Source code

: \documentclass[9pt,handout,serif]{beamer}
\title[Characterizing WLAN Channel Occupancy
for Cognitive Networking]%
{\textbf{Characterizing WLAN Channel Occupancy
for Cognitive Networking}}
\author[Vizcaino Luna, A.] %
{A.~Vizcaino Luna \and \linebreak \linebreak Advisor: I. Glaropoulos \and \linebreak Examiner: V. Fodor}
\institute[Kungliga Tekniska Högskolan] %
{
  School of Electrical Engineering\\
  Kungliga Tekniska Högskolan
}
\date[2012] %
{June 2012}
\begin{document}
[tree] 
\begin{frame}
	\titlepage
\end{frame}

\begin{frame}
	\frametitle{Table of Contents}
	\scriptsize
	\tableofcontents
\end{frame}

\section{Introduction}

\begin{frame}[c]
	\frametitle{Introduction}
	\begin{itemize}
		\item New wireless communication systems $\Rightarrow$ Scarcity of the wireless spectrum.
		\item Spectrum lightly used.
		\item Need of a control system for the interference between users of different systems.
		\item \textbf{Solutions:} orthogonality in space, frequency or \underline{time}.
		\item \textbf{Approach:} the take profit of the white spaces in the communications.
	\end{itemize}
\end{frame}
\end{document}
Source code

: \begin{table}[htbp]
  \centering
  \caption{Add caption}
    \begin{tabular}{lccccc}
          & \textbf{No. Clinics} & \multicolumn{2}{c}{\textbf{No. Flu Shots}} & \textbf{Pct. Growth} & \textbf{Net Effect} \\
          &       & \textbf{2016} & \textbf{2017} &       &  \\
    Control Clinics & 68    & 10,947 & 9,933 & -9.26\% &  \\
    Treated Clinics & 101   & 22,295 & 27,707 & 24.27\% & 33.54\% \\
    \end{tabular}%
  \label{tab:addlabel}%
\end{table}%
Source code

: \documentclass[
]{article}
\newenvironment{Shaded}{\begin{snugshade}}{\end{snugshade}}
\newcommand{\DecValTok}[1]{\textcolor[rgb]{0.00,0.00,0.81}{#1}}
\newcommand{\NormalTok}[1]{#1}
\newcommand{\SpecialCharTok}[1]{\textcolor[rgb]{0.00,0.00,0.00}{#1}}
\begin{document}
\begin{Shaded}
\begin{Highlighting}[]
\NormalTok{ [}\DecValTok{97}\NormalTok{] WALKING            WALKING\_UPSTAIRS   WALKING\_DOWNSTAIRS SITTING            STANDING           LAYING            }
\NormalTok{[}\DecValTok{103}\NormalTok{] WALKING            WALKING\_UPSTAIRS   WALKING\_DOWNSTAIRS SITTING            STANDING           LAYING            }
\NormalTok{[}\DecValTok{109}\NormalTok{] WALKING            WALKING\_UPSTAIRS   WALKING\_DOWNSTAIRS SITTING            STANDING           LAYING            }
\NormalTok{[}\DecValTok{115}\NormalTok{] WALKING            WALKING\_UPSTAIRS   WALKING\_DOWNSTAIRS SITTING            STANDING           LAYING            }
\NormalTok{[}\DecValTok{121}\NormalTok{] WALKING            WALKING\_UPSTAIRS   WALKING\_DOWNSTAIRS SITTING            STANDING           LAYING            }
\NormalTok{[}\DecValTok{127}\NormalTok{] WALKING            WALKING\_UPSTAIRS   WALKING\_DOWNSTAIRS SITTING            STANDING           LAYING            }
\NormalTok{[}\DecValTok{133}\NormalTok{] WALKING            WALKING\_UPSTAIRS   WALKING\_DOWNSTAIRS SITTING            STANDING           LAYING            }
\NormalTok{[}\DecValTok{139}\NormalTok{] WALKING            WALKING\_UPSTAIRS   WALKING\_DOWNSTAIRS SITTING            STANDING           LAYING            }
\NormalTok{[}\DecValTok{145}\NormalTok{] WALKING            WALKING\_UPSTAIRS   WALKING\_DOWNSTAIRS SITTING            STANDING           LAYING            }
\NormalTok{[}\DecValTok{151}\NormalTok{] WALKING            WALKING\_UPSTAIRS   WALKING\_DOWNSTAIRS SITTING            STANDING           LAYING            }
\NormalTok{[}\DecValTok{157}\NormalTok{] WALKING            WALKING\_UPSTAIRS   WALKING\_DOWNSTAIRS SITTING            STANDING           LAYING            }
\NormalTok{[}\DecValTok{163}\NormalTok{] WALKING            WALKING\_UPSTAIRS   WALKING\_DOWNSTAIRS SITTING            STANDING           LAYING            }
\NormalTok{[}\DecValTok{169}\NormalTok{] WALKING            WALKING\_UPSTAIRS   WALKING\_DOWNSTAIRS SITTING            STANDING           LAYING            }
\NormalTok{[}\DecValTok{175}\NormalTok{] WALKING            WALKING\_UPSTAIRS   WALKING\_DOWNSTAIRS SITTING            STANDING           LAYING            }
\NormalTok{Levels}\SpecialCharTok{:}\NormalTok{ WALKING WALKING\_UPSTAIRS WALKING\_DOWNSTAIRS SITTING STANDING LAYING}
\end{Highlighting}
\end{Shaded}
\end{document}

• WHAT YOU NEED TO DO
The exercise is to copy out every line above that has the word "Luna" in it.

• RESULT BELOW
\author[Vizcaino Luna, A.] %
{A.~Vizcaino Luna \and \linebreak \linebreak Advisor: I. Glaropoulos \and \linebreak Examiner: V. Fodor}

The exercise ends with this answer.